With students deeply divided over the war, university presidents have tried to balance the free speech rights of pro-Palestinian protesters with concerns that some of their language is anti-Semitic.

Ms. Magill, a lawyer, came to Penn in 2022 as a free speech advocate, but ultimately found herself undone by trying to follow that legal principle.

During Tuesday’s congressional hearing, she provided legal answers to a complicated question involving speech. Representative Elise Stefanik, Republican of New York, said students had chanted their support for the Intifada, an Arabic word meaning uprising that many Jews hear as a call for violence against them.

After parrying back and forth, Ms. Stefanik asked, “Calling for genocide of the Jews, is that bullying or intimidation?”

Ms Magill responded: “If it is targeted and severe and pervasive, it is harassment.”

Ms. Stefanik responded: “So the answer is yes.”

Ms. Magill said, “It’s a context-dependent decision, Congresswoman.”

Mrs. Stefanik exclaimed, “Is that your testimony today? Calling for genocide of the Jews depends on the context?”

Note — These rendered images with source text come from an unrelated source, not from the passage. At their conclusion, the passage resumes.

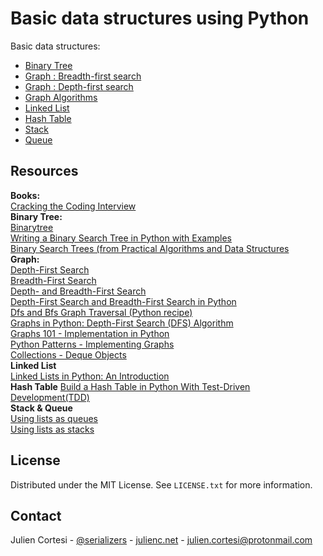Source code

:# Basic data structures using Python

Basic data structures:

- [Binary Tree](binary-tree/binary-tree.py)
- [Graph : Breadth-first search](graphs/graph-breadth-first-search.py)
- [Graph : Depth-first search](graphs/graph-depth-first-search.py)
- [Graph Algorithms](graphs/graph-algorithms.py)
- [Linked List](linked-list/linked-list.py)
- [Hash Table](hash-table/hash-table.py)
- [Stack](stack-and-queue/stack.py)
- [Queue](stack-and-queue/queue.py)

## Resources

**Books:**  
[Cracking the Coding Interview](https://www.crackingthecodinginterview.com/)  
**Binary Tree:**  
[Binarytree](https://github.com/joowani/binarytree)  
[Writing a Binary Search Tree in Python with Examples](https://qvault.io/python/binary-search-tree-in-python/)  
[Binary Search Trees (from Practical Algorithms and Data Structures](https://bradfieldcs.com/algos/trees/binary-search-trees/)  
**Graph:**  
[Depth-First Search](https://en.wikipedia.org/wiki/Depth-first_search)  
[Breadth-First Search](https://en.wikipedia.org/wiki/Breadth-first_search)  
[Depth- and Breadth-First Search](https://jeremykun.com/2013/01/22/depth-and-breadth-first-search/)  
[Depth-First Search and Breadth-First Search in Python](https://eddmann.com/posts/depth-first-search-and-breadth-first-search-in-python/)  
[Dfs and Bfs Graph Traversal (Python recipe)](https://code.activestate.com/recipes/576723-dfs-and-bfs-graph-traversal/)  
[Graphs in Python: Depth-First Search (DFS) Algorithm](https://stackabuse.com/depth-first-search-dfs-in-python-theory-and-implementation/)  
[Graphs 101 - Implementation in Python](https://levelup.gitconnected.com/graphs-101-67581c17178d)  
[Python Patterns - Implementing Graphs](https://www.python.org/doc/essays/graphs/)  
[Collections - Deque Objects](https://docs.python.org/3/library/collections.html#collections.deque)  
**Linked List**  
[Linked Lists in Python: An Introduction](https://realpython.com/linked-lists-python/)  
**Hash Table**
[Build a Hash Table in Python With Test-Driven Development(TDD)](https://realpython.com/python-hash-table/)  
**Stack & Queue**  
[Using lists as queues](https://docs.python.org/3/tutorial/datastructures.html#using-lists-as-queues)  
[Using lists as stacks](https://docs.python.org/3/tutorial/datastructures.html#using-lists-as-stacks)

## License

Distributed under the MIT License. See `LICENSE.txt` for more information.

## Contact

Julien Cortesi - [@serializers](https://twitter.com/serializers) - [julienc.net](https://www.julienc.net) - julien.cortesi@protonmail.com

Two other university presidents — Claudine Gay of Harvard and Sally Kornbluth of MIT — testified along with Ms. Magill and made similar statements. Free speech scientists said they were legally correct.

But Ms. Magill’s comments failed to provide a moment of moral clarity for many of the university’s Jewish students, faculty and alumni, and set off a wave of criticism, including the state’s Democratic governor, Josh Shapiro, and the two Democratic US Senators, John. Fetterman and Bob Casey. Even the White House got involved.

Ms Magill apologized for her testimony on Wednesday evening.

“At that moment, I was focused on our university’s long-standing policy, in line with the U.S. Constitution, which states that merely speaking is not a crime,” she said in a video. “I wasn’t focused on the irrefutable fact, but I should have been, that a call for genocide against Jewish people is a call for the most terrible violence that human beings can commit. It is evil – plain and simple.”

She added: “In my opinion it would be harassment or intimidation.”

In response to her apology, the Foundation for Individual Rights and Expression, a campus free speech group, said a statement that it would be a mistake for Penn to revise its speech policy following the Congressional hearing.

Ms. Magill had been fighting for months before the October 7 attacks.

Over the summer, donors asked her to cancel a planned Palestinian literary conference on campus. Ms Magill, citing freedom of expression, said it would go ahead as planned in September.

Less than two weeks later, Hamas attacked Israel, and some of the university’s biggest benefactors, led by Marc Rowan, the head of Apollo Global Management, were outraged by what they said was Ms. Magill’s slow response, issuing a statement condemning the attacks.

“There has been a growing storm around these issues,” Mr. Rowan told CNBC. “You know, microaggressions are condemned with extreme moral outrage, and yet violence, especially violence against Jews – anti-Semitism – seems to have found a place of tolerance on campus, protected by freedom of speech.”

He called on donors to withdraw their contributions. Among the major donors who participated were Ronald S. Lauder, the cosmetics billionaire, and former Utah Governor Jon Huntsman Jr. and his family.

The university’s administrators had initially rallied in support of Ms. Magill and ignored Mr. Rowan’s calls for her removal. So did former Pennsylvania Governor Ed Rendell, a Penn graduate, who said she had made mistakes but was allowed to stay. But the fallout from her testimony in Congress became overwhelming. By Thursday morning, more than 11,000 people had signed a petition opposing her leadership.

Ms. Magill, a former dean of Stanford Law School and provost of the University of Virginia, had come to the university as part of a wave of women heading Ivy League colleges. Penn will now begin the search again.

Anemona Hartocollis reporting contributed. Kitty Bennett research contributed.